Introductory interest rates: Credit card companies will often try to tempt you by offering below
market rates for initial purchases or balance transfers, but this rate expires after a certain amount
of time, which is usually disclosed in the offer in very fine print. If you carry any balance beyond
that expiration date, the interest on that balance will immediately shoot up – sometimes to above
market rates.

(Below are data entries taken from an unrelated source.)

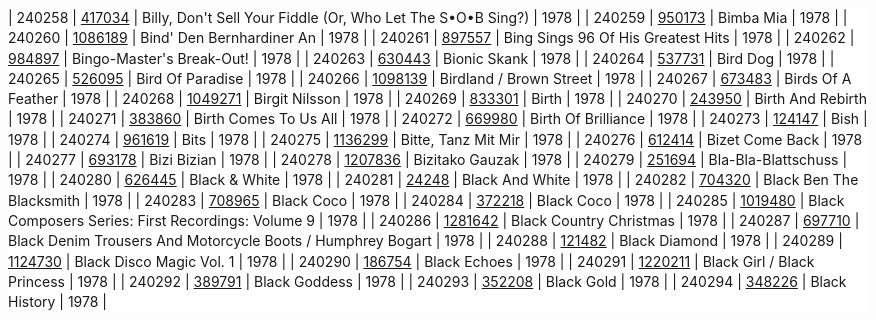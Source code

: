 | 240258 | [417034](https://www.discogs.com/master/417034) | Billy, Don't Sell Your Fiddle (Or, Who Let The S•O•B Sing?) | 1978 |
| 240259 | [950173](https://www.discogs.com/master/950173) | Bimba Mia | 1978 |
| 240260 | [1086189](https://www.discogs.com/master/1086189) | Bind' Den Bernhardiner An | 1978 |
| 240261 | [897557](https://www.discogs.com/master/897557) | Bing Sings 96 Of His Greatest Hits | 1978 |
| 240262 | [984897](https://www.discogs.com/master/984897) | Bingo-Master's Break-Out! | 1978 |
| 240263 | [630443](https://www.discogs.com/master/630443) | Bionic Skank | 1978 |
| 240264 | [537731](https://www.discogs.com/master/537731) | Bird Dog | 1978 |
| 240265 | [526095](https://www.discogs.com/master/526095) | Bird Of Paradise | 1978 |
| 240266 | [1098139](https://www.discogs.com/master/1098139) | Birdland / Brown Street | 1978 |
| 240267 | [673483](https://www.discogs.com/master/673483) | Birds Of A Feather | 1978 |
| 240268 | [1049271](https://www.discogs.com/master/1049271) | Birgit Nilsson | 1978 |
| 240269 | [833301](https://www.discogs.com/master/833301) | Birth | 1978 |
| 240270 | [243950](https://www.discogs.com/master/243950) | Birth And Rebirth | 1978 |
| 240271 | [383860](https://www.discogs.com/master/383860) | Birth Comes To Us All | 1978 |
| 240272 | [669980](https://www.discogs.com/master/669980) | Birth Of Brilliance | 1978 |
| 240273 | [124147](https://www.discogs.com/master/124147) | Bish | 1978 |
| 240274 | [961619](https://www.discogs.com/master/961619) | Bits | 1978 |
| 240275 | [1136299](https://www.discogs.com/master/1136299) | Bitte, Tanz Mit Mir | 1978 |
| 240276 | [612414](https://www.discogs.com/master/612414) | Bizet Come Back | 1978 |
| 240277 | [693178](https://www.discogs.com/master/693178) | Bizi Bizian | 1978 |
| 240278 | [1207836](https://www.discogs.com/master/1207836) | Bizitako Gauzak | 1978 |
| 240279 | [251694](https://www.discogs.com/master/251694) | Bla-Bla-Blattschuss | 1978 |
| 240280 | [626445](https://www.discogs.com/master/626445) | Black & White | 1978 |
| 240281 | [24248](https://www.discogs.com/master/24248) | Black And White | 1978 |
| 240282 | [704320](https://www.discogs.com/master/704320) | Black Ben The Blacksmith | 1978 |
| 240283 | [708965](https://www.discogs.com/master/708965) | Black Coco | 1978 |
| 240284 | [372218](https://www.discogs.com/master/372218) | Black Coco | 1978 |
| 240285 | [1019480](https://www.discogs.com/master/1019480) | Black Composers Series: First Recordings: Volume 9 | 1978 |
| 240286 | [1281642](https://www.discogs.com/master/1281642) | Black Country Christmas | 1978 |
| 240287 | [697710](https://www.discogs.com/master/697710) | Black Denim Trousers And Motorcycle Boots / Humphrey Bogart | 1978 |
| 240288 | [121482](https://www.discogs.com/master/121482) | Black Diamond | 1978 |
| 240289 | [1124730](https://www.discogs.com/master/1124730) | Black Disco Magic Vol. 1 | 1978 |
| 240290 | [186754](https://www.discogs.com/master/186754) | Black Echoes | 1978 |
| 240291 | [1220211](https://www.discogs.com/master/1220211) | Black Girl / Black Princess | 1978 |
| 240292 | [389791](https://www.discogs.com/master/389791) | Black Goddess | 1978 |
| 240293 | [352208](https://www.discogs.com/master/352208) | Black Gold | 1978 |
| 240294 | [348226](https://www.discogs.com/master/348226) | Black History | 1978 |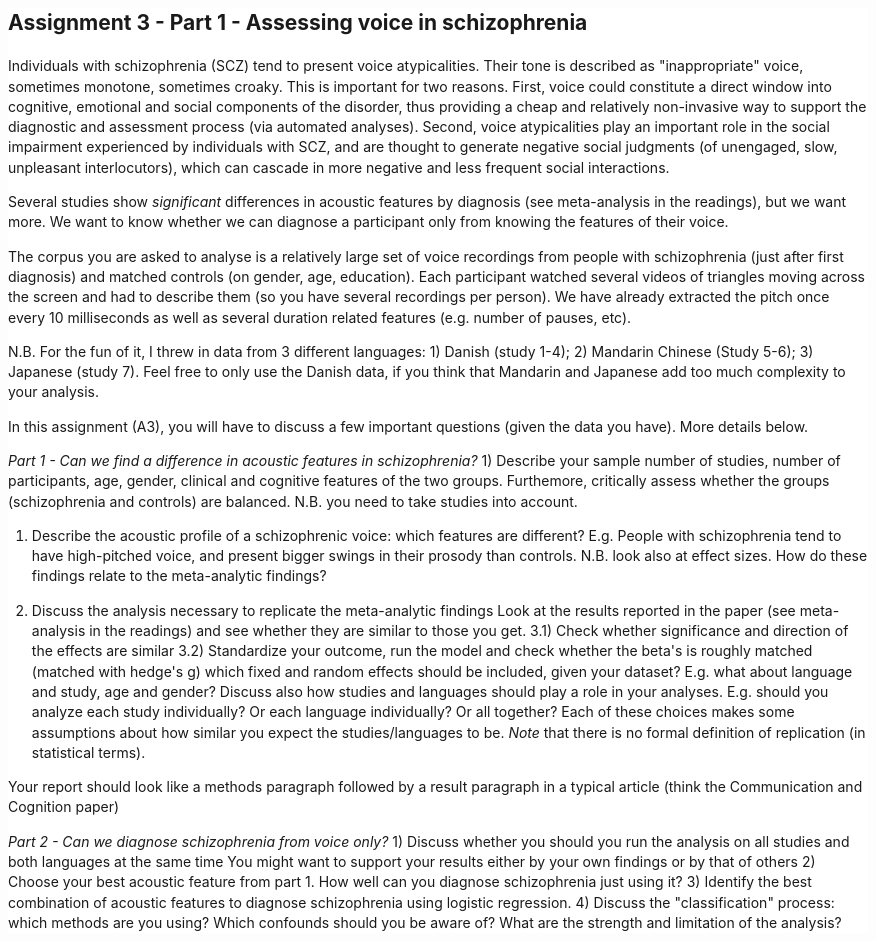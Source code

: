 Assignment 3 - Part 1 - Assessing voice in schizophrenia
--------------------------------------------------------

Individuals with schizophrenia (SCZ) tend to present voice atypicalities. Their tone is described as "inappropriate" voice, sometimes monotone, sometimes croaky. This is important for two reasons. First, voice could constitute a direct window into cognitive, emotional and social components of the disorder, thus providing a cheap and relatively non-invasive way to support the diagnostic and assessment process (via automated analyses). Second, voice atypicalities play an important role in the social impairment experienced by individuals with SCZ, and are thought to generate negative social judgments (of unengaged, slow, unpleasant interlocutors), which can cascade in more negative and less frequent social interactions.

Several studies show *significant* differences in acoustic features by diagnosis (see meta-analysis in the readings), but we want more. We want to know whether we can diagnose a participant only from knowing the features of their voice.

The corpus you are asked to analyse is a relatively large set of voice recordings from people with schizophrenia (just after first diagnosis) and matched controls (on gender, age, education). Each participant watched several videos of triangles moving across the screen and had to describe them (so you have several recordings per person). We have already extracted the pitch once every 10 milliseconds as well as several duration related features (e.g. number of pauses, etc).

N.B. For the fun of it, I threw in data from 3 different languages: 1) Danish (study 1-4); 2) Mandarin Chinese (Study 5-6); 3) Japanese (study 7). Feel free to only use the Danish data, if you think that Mandarin and Japanese add too much complexity to your analysis.

In this assignment (A3), you will have to discuss a few important questions (given the data you have). More details below.

*Part 1 - Can we find a difference in acoustic features in schizophrenia?* 1) Describe your sample number of studies, number of participants, age, gender, clinical and cognitive features of the two groups. Furthemore, critically assess whether the groups (schizophrenia and controls) are balanced. N.B. you need to take studies into account.

1.  Describe the acoustic profile of a schizophrenic voice: which features are different? E.g. People with schizophrenia tend to have high-pitched voice, and present bigger swings in their prosody than controls. N.B. look also at effect sizes. How do these findings relate to the meta-analytic findings?

2.  Discuss the analysis necessary to replicate the meta-analytic findings Look at the results reported in the paper (see meta-analysis in the readings) and see whether they are similar to those you get. 3.1) Check whether significance and direction of the effects are similar 3.2) Standardize your outcome, run the model and check whether the beta's is roughly matched (matched with hedge's g) which fixed and random effects should be included, given your dataset? E.g. what about language and study, age and gender? Discuss also how studies and languages should play a role in your analyses. E.g. should you analyze each study individually? Or each language individually? Or all together? Each of these choices makes some assumptions about how similar you expect the studies/languages to be. *Note* that there is no formal definition of replication (in statistical terms).

Your report should look like a methods paragraph followed by a result paragraph in a typical article (think the Communication and Cognition paper)

*Part 2 - Can we diagnose schizophrenia from voice only?* 1) Discuss whether you should you run the analysis on all studies and both languages at the same time You might want to support your results either by your own findings or by that of others 2) Choose your best acoustic feature from part 1. How well can you diagnose schizophrenia just using it? 3) Identify the best combination of acoustic features to diagnose schizophrenia using logistic regression. 4) Discuss the "classification" process: which methods are you using? Which confounds should you be aware of? What are the strength and limitation of the analysis?
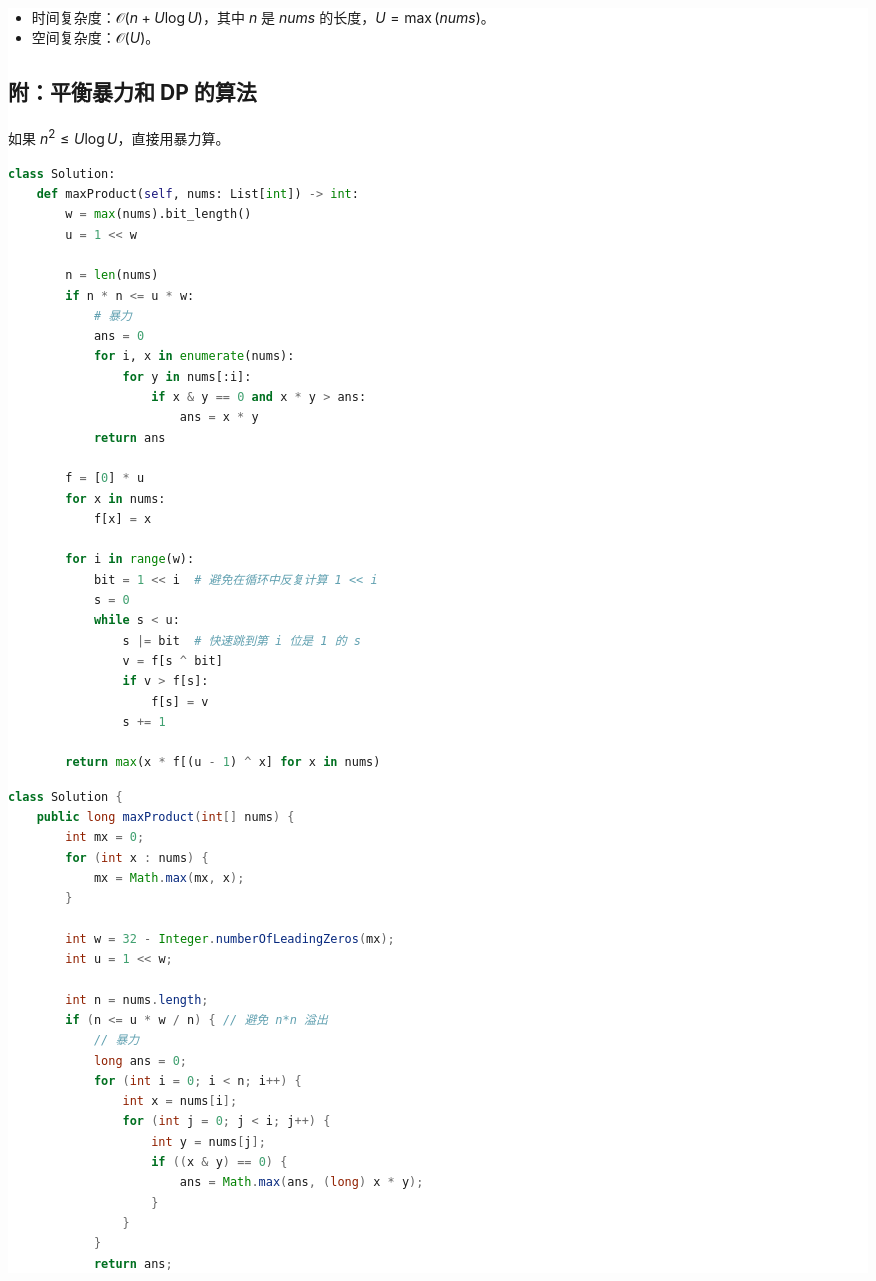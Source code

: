 - 时间复杂度：$\mathcal{O}(n + U\log U)$，其中 $n$ 是 $\textit{nums}$ 的长度，$U=\max(\textit{nums})$。
- 空间复杂度：$\mathcal{O}(U)$。

## 附：平衡暴力和 DP 的算法

如果 $n^2 \le U\log U$，直接用暴力算。 

```py [sol-Python3]
class Solution:
    def maxProduct(self, nums: List[int]) -> int:
        w = max(nums).bit_length()
        u = 1 << w

        n = len(nums)
        if n * n <= u * w:
            # 暴力
            ans = 0
            for i, x in enumerate(nums):
                for y in nums[:i]:
                    if x & y == 0 and x * y > ans:
                        ans = x * y
            return ans

        f = [0] * u
        for x in nums:
            f[x] = x

        for i in range(w):
            bit = 1 << i  # 避免在循环中反复计算 1 << i
            s = 0
            while s < u:
                s |= bit  # 快速跳到第 i 位是 1 的 s
                v = f[s ^ bit]
                if v > f[s]:
                    f[s] = v
                s += 1

        return max(x * f[(u - 1) ^ x] for x in nums)
```

```java [sol-Java]
class Solution {
    public long maxProduct(int[] nums) {
        int mx = 0;
        for (int x : nums) {
            mx = Math.max(mx, x);
        }

        int w = 32 - Integer.numberOfLeadingZeros(mx);
        int u = 1 << w;

        int n = nums.length;
        if (n <= u * w / n) { // 避免 n*n 溢出
            // 暴力
            long ans = 0;
            for (int i = 0; i < n; i++) {
                int x = nums[i];
                for (int j = 0; j < i; j++) {
                    int y = nums[j];
                    if ((x & y) == 0) {
                        ans = Math.max(ans, (long) x * y);
                    }
                }
            }
            return ans;
```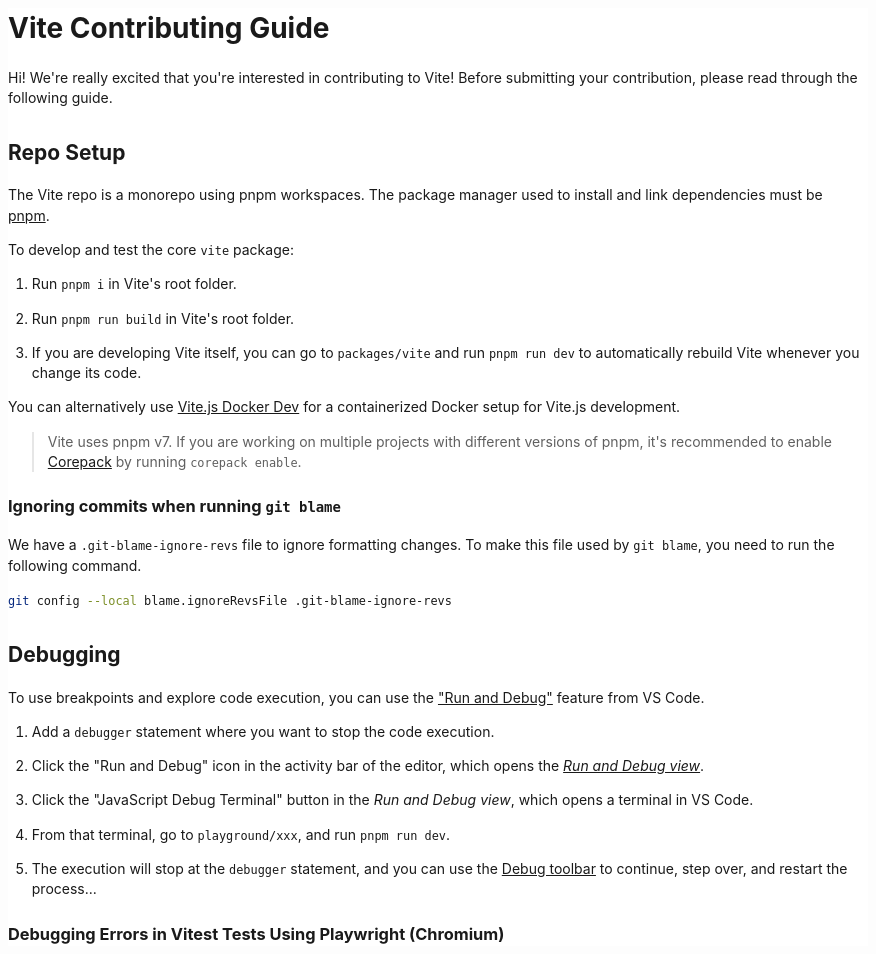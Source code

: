 # Vite Contributing Guide

Hi! We're really excited that you're interested in contributing to Vite! Before submitting your contribution, please read through the following guide.

## Repo Setup

The Vite repo is a monorepo using pnpm workspaces. The package manager used to install and link dependencies must be [pnpm](https://pnpm.io/).

To develop and test the core `vite` package:

1. Run `pnpm i` in Vite's root folder.

2. Run `pnpm run build` in Vite's root folder.

3. If you are developing Vite itself, you can go to `packages/vite` and run `pnpm run dev` to automatically rebuild Vite whenever you change its code.

You can alternatively use [Vite.js Docker Dev](https://github.com/nystudio107/vitejs-docker-dev) for a containerized Docker setup for Vite.js development.

> Vite uses pnpm v7. If you are working on multiple projects with different versions of pnpm, it's recommended to enable [Corepack](https://github.com/nodejs/corepack) by running `corepack enable`.

### Ignoring commits when running `git blame`

We have a `.git-blame-ignore-revs` file to ignore formatting changes.
To make this file used by `git blame`, you need to run the following command.

```sh
git config --local blame.ignoreRevsFile .git-blame-ignore-revs
```

## Debugging

To use breakpoints and explore code execution, you can use the ["Run and Debug"](https://code.visualstudio.com/docs/editor/debugging) feature from VS Code.

1. Add a `debugger` statement where you want to stop the code execution.

2. Click the "Run and Debug" icon in the activity bar of the editor, which opens the [_Run and Debug view_](https://code.visualstudio.com/docs/editor/debugging#_run-and-debug-view).

3. Click the "JavaScript Debug Terminal" button in the _Run and Debug view_, which opens a terminal in VS Code.

4. From that terminal, go to `playground/xxx`, and run `pnpm run dev`.

5. The execution will stop at the `debugger` statement, and you can use the [Debug toolbar](https://code.visualstudio.com/docs/editor/debugging#_debug-actions) to continue, step over, and restart the process...

### Debugging Errors in Vitest Tests Using Playwright (Chromium)
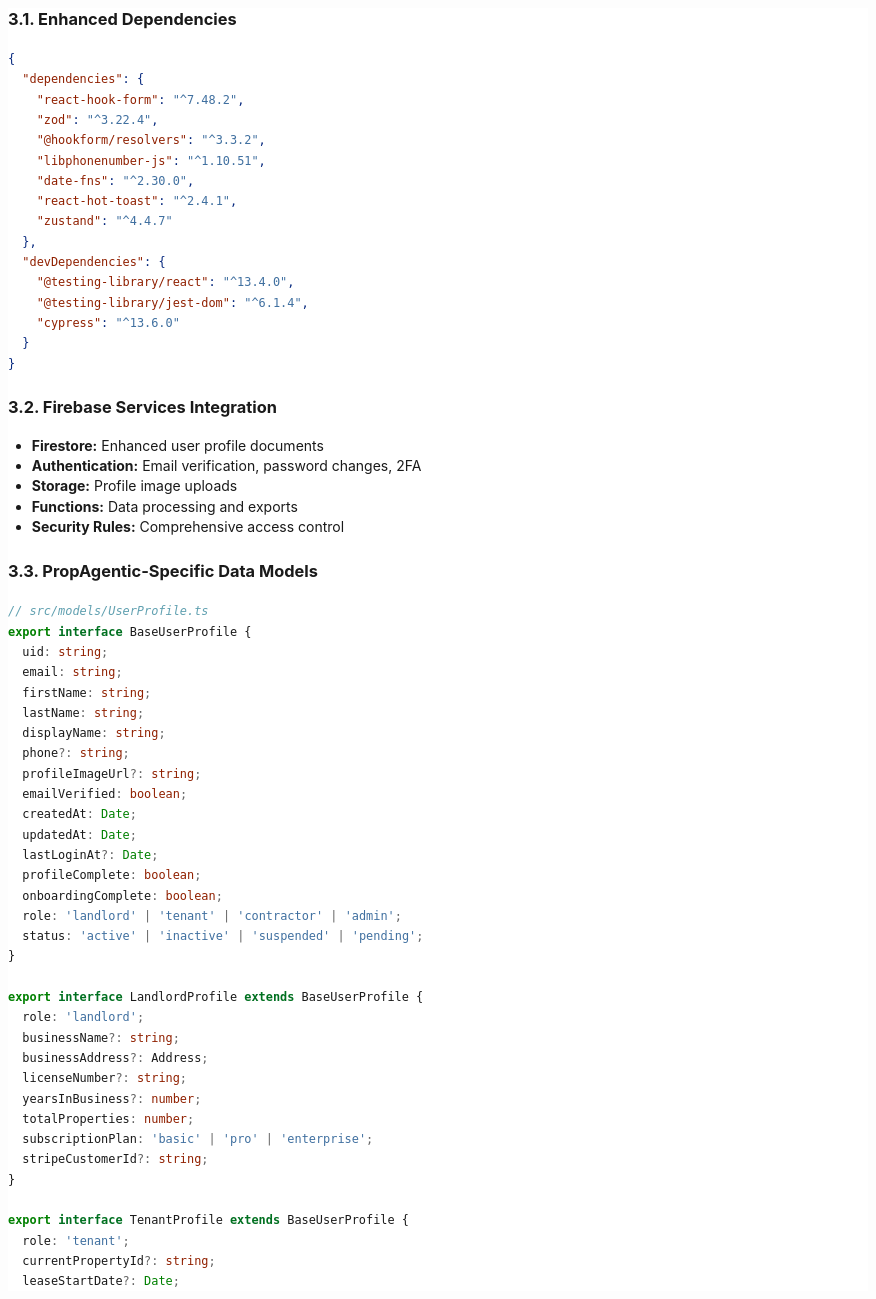### 3.1. Enhanced Dependencies
```json
{
  "dependencies": {
    "react-hook-form": "^7.48.2",
    "zod": "^3.22.4",
    "@hookform/resolvers": "^3.3.2",
    "libphonenumber-js": "^1.10.51",
    "date-fns": "^2.30.0",
    "react-hot-toast": "^2.4.1",
    "zustand": "^4.4.7"
  },
  "devDependencies": {
    "@testing-library/react": "^13.4.0",
    "@testing-library/jest-dom": "^6.1.4",
    "cypress": "^13.6.0"
  }
}
```

### 3.2. Firebase Services Integration
- **Firestore:** Enhanced user profile documents
- **Authentication:** Email verification, password changes, 2FA
- **Storage:** Profile image uploads
- **Functions:** Data processing and exports
- **Security Rules:** Comprehensive access control

### 3.3. PropAgentic-Specific Data Models
```typescript
// src/models/UserProfile.ts
export interface BaseUserProfile {
  uid: string;
  email: string;
  firstName: string;
  lastName: string;
  displayName: string;
  phone?: string;
  profileImageUrl?: string;
  emailVerified: boolean;
  createdAt: Date;
  updatedAt: Date;
  lastLoginAt?: Date;
  profileComplete: boolean;
  onboardingComplete: boolean;
  role: 'landlord' | 'tenant' | 'contractor' | 'admin';
  status: 'active' | 'inactive' | 'suspended' | 'pending';
}

export interface LandlordProfile extends BaseUserProfile {
  role: 'landlord';
  businessName?: string;
  businessAddress?: Address;
  licenseNumber?: string;
  yearsInBusiness?: number;
  totalProperties: number;
  subscriptionPlan: 'basic' | 'pro' | 'enterprise';
  stripeCustomerId?: string;
}

export interface TenantProfile extends BaseUserProfile {
  role: 'tenant';
  currentPropertyId?: string;
  leaseStartDate?: Date;
```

A lot of people get burned this way.
Late Fees: Take special note of the due date for your monthly payments. Miss it, and the credit
card company will tack on a fee, and they may use it as an excuse to increase your interest rate.
Credit Limits: Make sure you don’t attempt to borrow more than your limit at any given time. If
you do, you may get hit with a penalty and with a higher interest rate moving forward.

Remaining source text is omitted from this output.